How do you free 2 locked elk? Alberta wildlife officers aim for their antlers


Wildlife officers in Grande Prairie had a unique problem on their hands when they were alerted to two bull elk whose antlers were locked together.

“Finding two animals with their antlers jammed together is a rare event,” Alberta Fish and Wildlife explained in a Facebook post Thursday.

“In these situations, the struggle can last for hours upon hours and often leads to one or both animals dying from exhaustion.”

However, officers were determined to come up with a plan to save the elk.

“If officers find out in time, it is sometimes safe to free the animals by hand or using a saw as they are often so tired they can hardly move.”

That was not the case this time.

“Both animals were still up and fighting with each other, making it unsafe for an officer to take a hands-on approach,” the post explained. “And, if officers were to wait for the animals to tire further and allow the situation to go on, it may increase the chances that one or both of the animals would later collapse from exhaustion.”

The weather that day also made things more difficult, since cold temperatures impact the effectiveness of tranquillizers.

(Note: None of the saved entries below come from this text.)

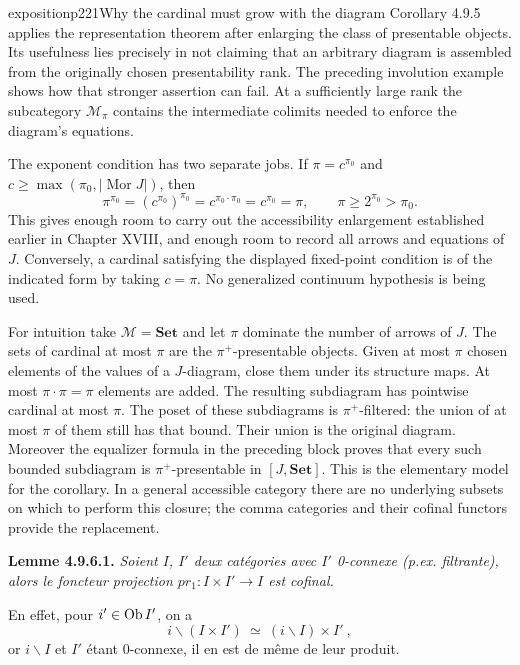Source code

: \begin{dcomment}{exposition}{p221}{Why the cardinal must grow with the diagram}
Corollary 4.9.5 applies the representation theorem after enlarging the class of presentable objects.  Its usefulness lies precisely in not claiming that an arbitrary diagram is assembled from the originally chosen presentability rank.  The preceding involution example shows how that stronger assertion can fail.  At a sufficiently large rank the subcategory $\mathcal M_\pi$ contains the intermediate colimits needed to enforce the diagram's equations.

The exponent condition has two separate jobs.  If $\pi=c^{\pi_0}$ and $c\geq\max(\pi_0,|\operatorname{Mor}J|)$, then
\[
 \pi^{\pi_0}=(c^{\pi_0})^{\pi_0}
 =c^{\pi_0\cdot\pi_0}=c^{\pi_0}=\pi,
 \qquad \pi\geq 2^{\pi_0}>\pi_0.
\]
This gives enough room to carry out the accessibility enlargement established earlier in Chapter XVIII, and enough room to record all arrows and equations of $J$.  Conversely, a cardinal satisfying the displayed fixed-point condition is of the indicated form by taking $c=\pi$.  No generalized continuum hypothesis is being used.

For intuition take $\mathcal M=\mathbf{Set}$ and let $\pi$ dominate the number of arrows of $J$.  The sets of cardinal at most $\pi$ are the $\pi^+$-presentable objects.  Given at most $\pi$ chosen elements of the values of a $J$-diagram, close them under its structure maps.  At most $\pi\cdot\pi=\pi$ elements are added.  The resulting subdiagram has pointwise cardinal at most $\pi$.  The poset of these subdiagrams is $\pi^+$-filtered: the union of at most $\pi$ of them still has that bound.  Their union is the original diagram.  Moreover the equalizer formula in the preceding block proves that every such bounded subdiagram is $\pi^+$-presentable in $[J,\mathbf{Set}]$.  This is the elementary model for the corollary.  In a general accessible category there are no underlying subsets on which to perform this closure; the comma categories and their cofinal functors provide the replacement.
\end{dcomment}


\textbf{Lemme 4.9.6.1.} \textit{Soient $I$, $I'$ deux catégories avec $I'$ \textup{0}-connexe (p.ex. filtrante), alors le foncteur projection $pr_1 : I \times I' \longrightarrow I$ est cofinal.}

En effet, pour $i' \in \operatorname{Ob} I'$, on a
\[
i\backslash(I \times I') \ \simeq \ (i\backslash I) \times I' \ ,
\]
or $i\backslash I$ et $I'$ étant 0-connexe, il en est de même de leur produit.

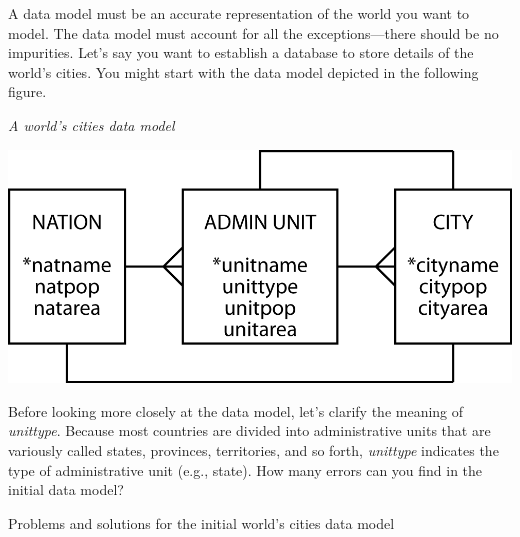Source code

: \documentclass[
]{article}
\begin{document}
A data model must be an accurate representation of the world you want to
model. The data model must account for all the exceptions---there should
be no impurities. Let's say you want to establish a database to store
details of the world's cities. You might start with the data model
depicted in the following figure.

\emph{A world's cities data model}

\includegraphics[width=5.625in,height=\textheight]{Figures/Chapter 7/geography.png}

Before looking more closely at the data model, let's clarify the meaning
of \emph{unittype}. Because most countries are divided into administrative
units that are variously called states, provinces, territories, and so
forth, \emph{unittype} indicates the type of administrative unit (e.g.,
state). How many errors can you find in the initial data model?

Problems and solutions for the initial world's cities data model
\end{document}

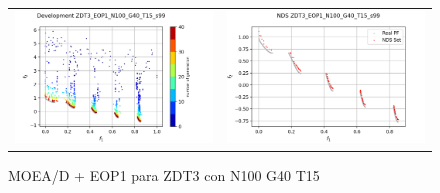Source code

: \begin{figure}[H]
\begin{tabular}{c c}
    \includegraphics[scale=0.5]{figures/ZDT3_EOP1_N100_G40_T15/s99_dev.png} &
    \includegraphics[scale=0.5]{figures/ZDT3_EOP1_N100_G40_T15/s99_nds.png}\\
    \end{tabular}
    \caption{MOEA/D + EOP1 para ZDT3 con N100 G40 T15 }
    \label{fig:10}
\end{figure}

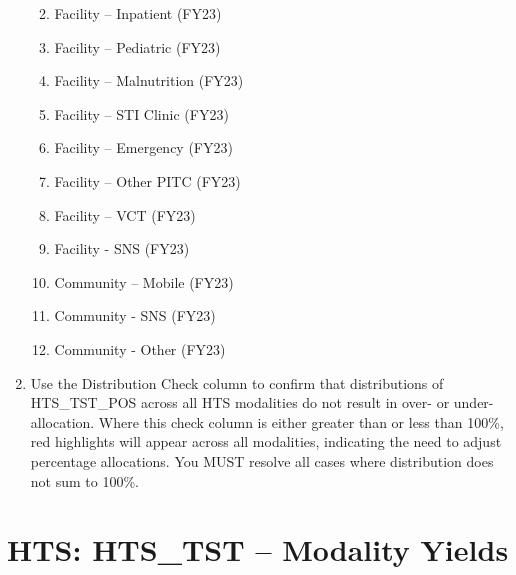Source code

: \documentclass[
  openany]{book}
\begin{document}
\begin{enumerate}
  \begin{enumerate}
  \def\labelenumii{\alph{enumii}.}
  \item
    Facility -- Inpatient (FY23)
  \item
    Facility -- Pediatric (FY23)
  \item
    Facility -- Malnutrition (FY23)
  \item
    Facility -- STI Clinic (FY23)
  \item
    Facility -- Emergency (FY23)
  \item
    Facility -- Other PITC (FY23)
  \item
    Facility -- VCT (FY23)
  \item
    Facility - SNS (FY23)
  \item
    Community -- Mobile (FY23)
  \item
    Community - SNS (FY23)
  \item
    Community - Other (FY23)
  \end{enumerate}
\item
  Use the Distribution Check column to confirm that distributions of HTS\_TST\_POS across all HTS modalities do not result in over- or under-allocation. Where this check column is either greater than or less than 100\%, red highlights will appear across all modalities, indicating the need to adjust percentage allocations. You MUST resolve all cases where distribution does not sum to 100\%.
\end{enumerate}

\hypertarget{hts-hts_tst-modality-yields}{%
\section{HTS: HTS\_TST -- Modality Yields}\label{hts-hts_tst-modality-yields}}
\end{document}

“When tranquilizers are used at certain temperatures, they may hinder the animals’ bodies from being able to normally thermoregulate, leading to hyperthermia or hypothermia,” Fish and Wildlife said.

And so, officers were faced with the challenge of finding a way to free the animals without getting too close to them.

“The location provided a safe and open area to discharge a firearm, so using slugs and a very careful aim, an officer broke off portions of the antler, allowing the two elk to separate,” the post explained.

“Once freed, one of the bull elk ran and kept running until it was out of sight. The second one hung back a while to recuperate.”

There is no word on the condition of the elk as of Friday.